Huawei Ascend G300 review

The recently updated Huawei Ascend G300 now arrives with Android 4.0 Ice Cream Sandwich as its operating system.

And although Huawei has added a few little customisations of its own, it's pretty much vanilla Android here, which is great news for those not keen on the manufacturer skins that feature on most Android models these days.

What's nice to see here is Huawei offering the default Android 4.0 dock area and icon set, which does away with the slightly cartoony icons found in the phone's previous Android 2.3 code. It looks much more stylish.

Plus Google's new folder support, with its pretty little stacked icons, looks great as well. It's certainly a much prettier look all round than the original 2.3 version of the phone.

Huawei has still made a few changes of its own, though. The Huawei Ascend G300's lock screen comes with a circular unlock tool, as we saw in the impressive Huawei Ascend P1.

Huawei Ascend G300 review

This enables you to open the phone and head straight to the camera, SMS messaging service or dialler by default. Or you can edit these, sticking in shortcuts to any app you prefer.

The update to Android 4.0 sees Huawei boost the number of home screens to a maximum of seven, with the pinch-zoom overview option enabling you to add or delete home screens to suit your layout preferences.

Huawei also provides its own home screen music player widget, plus, if you prefer, you can choose to use one of Huawei's own themes, which bring back a little bit of that Android 2.3 vibe to the look and feel of the OS. Best not to use them.

What you also find on here after updating to Android 4.0 is quite a bit of gunk from Vodafone, which has pre-loaded a whopping great "Discover" widget to one of the home screens.

This is a packed combination of shop and phone status window, which sends you out to Vodafone-branded music and shopping portals rather than Google's own Android app and media stores.

Huawei Ascend G300 review

Which is a bit silly, since the entire concept of Android is buying into Google's own delivery network, so being sent off to the Vodafone Music Shop through a web browser link is a little jarring.

Although, for some, the option to buy stuff this way and have it added directly to your phone bill might be of use. Like, if someone else pays your phone bill, for example.

The upgrade to Android 4.0 also brings in Google's lovely new Notifications pane, complete with individually dismissible tabs, a Settings shortcut and a little collection of on/off toggles from Huawei along the top to quickly control Wi-Fi, Bluetooth, GPS, data and rotation settings.

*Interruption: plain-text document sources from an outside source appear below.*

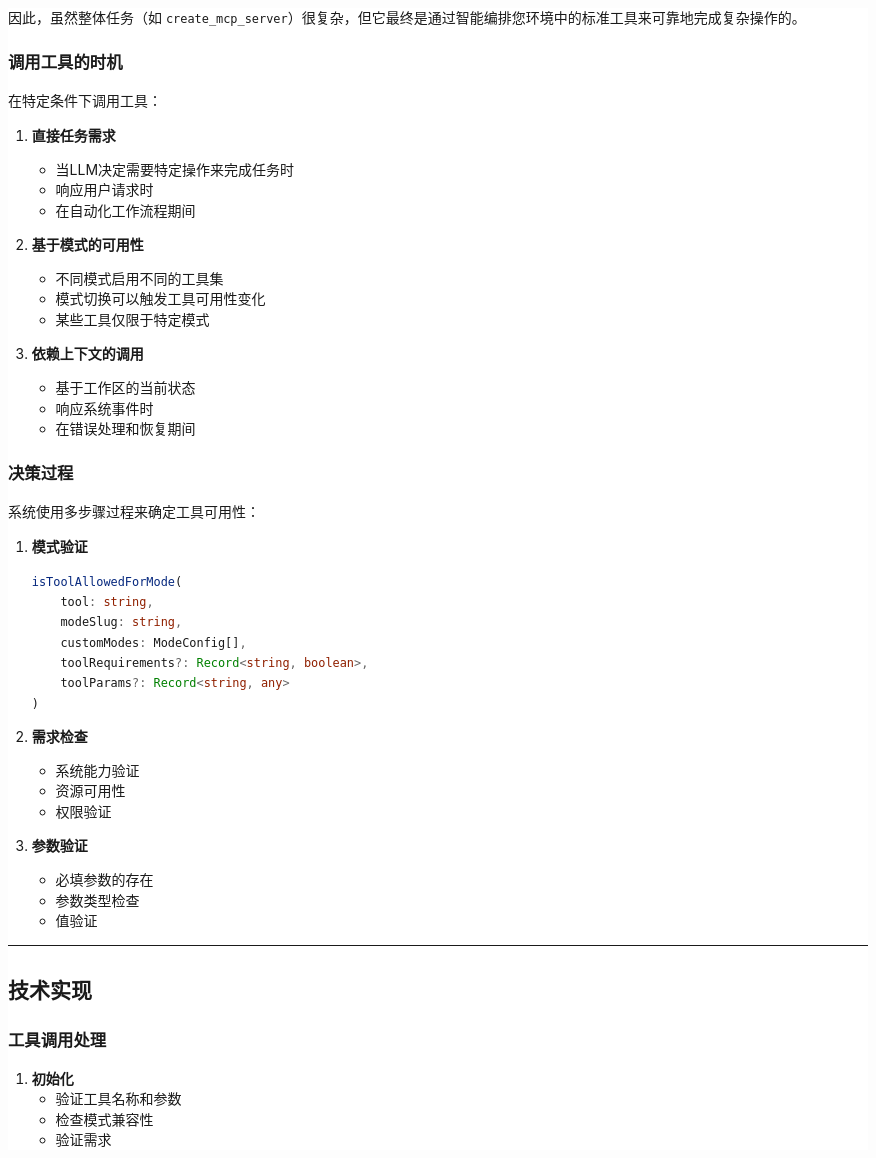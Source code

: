 因此，虽然整体任务（如 `create_mcp_server`）很复杂，但它最终是通过智能编排您环境中的标准工具来可靠地完成复杂操作的。

### 调用工具的时机

在特定条件下调用工具：

1. **直接任务需求**
   - 当LLM决定需要特定操作来完成任务时
   - 响应用户请求时
   - 在自动化工作流程期间

2. **基于模式的可用性**
   - 不同模式启用不同的工具集
   - 模式切换可以触发工具可用性变化
   - 某些工具仅限于特定模式

3. **依赖上下文的调用**
   - 基于工作区的当前状态
   - 响应系统事件时
   - 在错误处理和恢复期间

### 决策过程

系统使用多步骤过程来确定工具可用性：

1. **模式验证**
   ```typescript
   isToolAllowedForMode(
       tool: string,
       modeSlug: string,
       customModes: ModeConfig[],
       toolRequirements?: Record<string, boolean>,
       toolParams?: Record<string, any>
   )
   ```

2. **需求检查**
   - 系统能力验证
   - 资源可用性
   - 权限验证

3. **参数验证**
   - 必填参数的存在
   - 参数类型检查
   - 值验证

---

## 技术实现

### 工具调用处理

1. **初始化**
   - 验证工具名称和参数
   - 检查模式兼容性
   - 验证需求
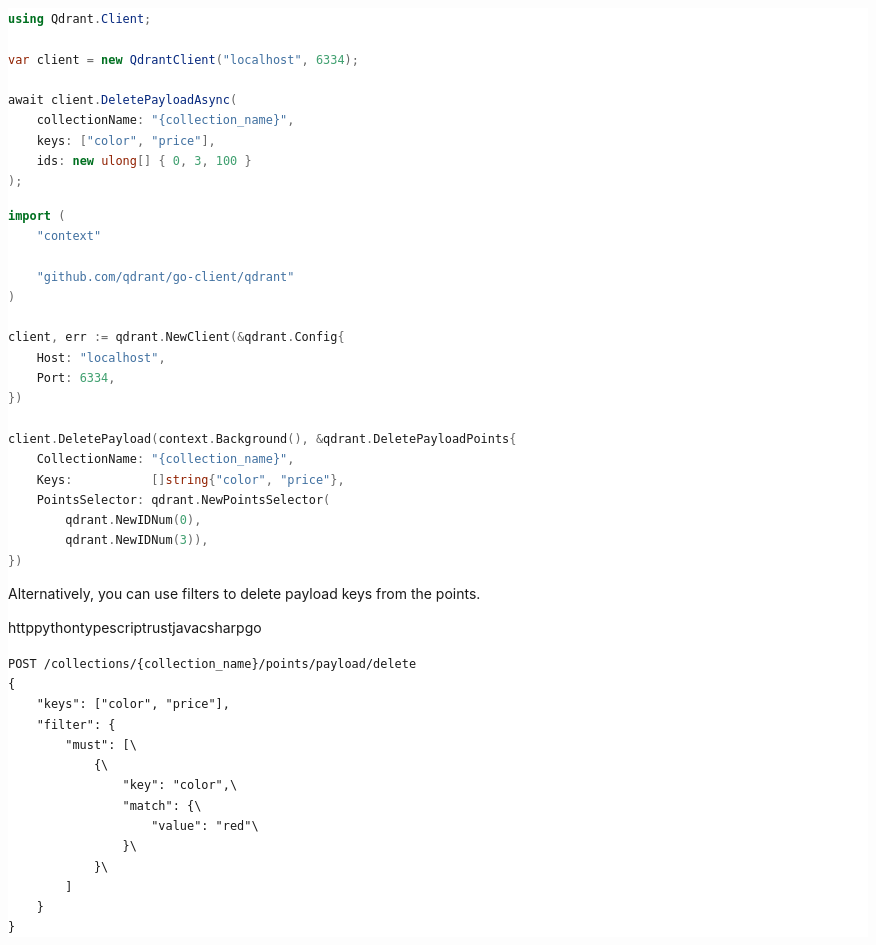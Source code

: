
 ```java
```

```csharp
using Qdrant.Client;

var client = new QdrantClient("localhost", 6334);

await client.DeletePayloadAsync(
    collectionName: "{collection_name}",
    keys: ["color", "price"],
    ids: new ulong[] { 0, 3, 100 }
);

```

```go
import (
    "context"

    "github.com/qdrant/go-client/qdrant"
)

client, err := qdrant.NewClient(&qdrant.Config{
    Host: "localhost",
    Port: 6334,
})

client.DeletePayload(context.Background(), &qdrant.DeletePayloadPoints{
    CollectionName: "{collection_name}",
    Keys:           []string{"color", "price"},
    PointsSelector: qdrant.NewPointsSelector(
        qdrant.NewIDNum(0),
        qdrant.NewIDNum(3)),
})

```

Alternatively, you can use filters to delete payload keys from the points.

httppythontypescriptrustjavacsharpgo

```http
POST /collections/{collection_name}/points/payload/delete
{
    "keys": ["color", "price"],
    "filter": {
        "must": [\
            {\
                "key": "color",\
                "match": {\
                    "value": "red"\
                }\
            }\
        ]
    }
}

```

Huawei has added some custom widgets, usually being called "My...." such as My Calendar, and My FM for the radio, on top of some stock Android offerings.

There aren't any custom social networking widgets, like on other UIs, nor is there any SMS widget, but there is a My Email, available in two styles.

Huawei Ascend G300 review

Like most user interfaces though, there is a custom weather/clock widget, which while not being particularly attractive, does the job rather efficiently.

The move to Android 4.0 sees Huawei drop the customisations it made to Android's app drawer and management system in the G300's original 2.3 code, with the big list of apps now presented in Android 4.0's standard style.

This means a left-to-right scrolling list of all apps with widgets included too, from which you long-press on one to chuck it into a home screen slot.

It's a simple, pretty system that's much improved by Google's Ice Cream Sandwich design decisions and Huawei's wise choice to leave much of it unchanged.